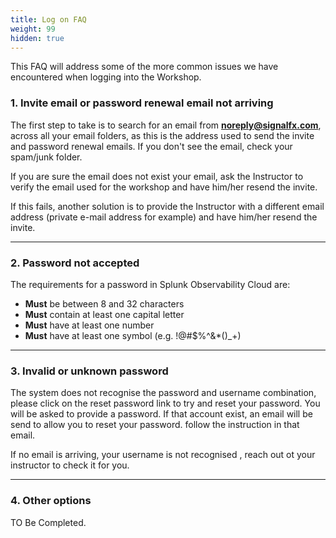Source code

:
 ```yaml
---
title: Log on FAQ
weight: 99
hidden: true
---
```


 This FAQ will address some of the more common issues we have encountered when logging into the Workshop.

### 1. Invite email or password renewal email not arriving

 The first step to take is to search for an email from **<noreply@signalfx.com>**, across all your email folders, as this is the address used to send the invite and password renewal emails. If you don't see the email, check your spam/junk folder.

If you are sure the email does not exist your email, ask the Instructor to verify the email used for the workshop and have him/her resend the invite.

If this fails, another solution is to provide the Instructor with a different email address (private e-mail address for example) and have him/her resend the invite.

---

### 2. Password not accepted

The requirements for a password in Splunk Observability Cloud are:

* **Must** be between 8 and 32 characters
* **Must** contain at least one capital letter
* **Must** have at least one number
* **Must** have at least one symbol (e.g. !@#$%^&*()_+)

---

### 3. Invalid or unknown password

The system does not recognise the password and username combination, please click on the reset password link to try and reset your password.
You will be asked to provide a password. If that account exist, an email will be send to allow you to reset your password. follow the instruction in  that email.

If no email is arriving, your username is not recognised , reach out ot your instructor to check it for you.

---

### 4. Other options

TO Be Completed.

WHAT TO WORK ON =>
Every line in the records that holds the word "your" should be copied into the answer.

REPLY =>
 The first step to take is to search for an email from **<noreply@signalfx.com>**, across all your email folders, as this is the address used to send the invite and password renewal emails. If you don't see the email, check your spam/junk folder.
If you are sure the email does not exist your email, ask the Instructor to verify the email used for the workshop and have him/her resend the invite.
The system does not recognise the password and username combination, please click on the reset password link to try and reset your password.
You will be asked to provide a password. If that account exist, an email will be send to allow you to reset your password. follow the instruction in  that email.
If no email is arriving, your username is not recognised , reach out ot your instructor to check it for you.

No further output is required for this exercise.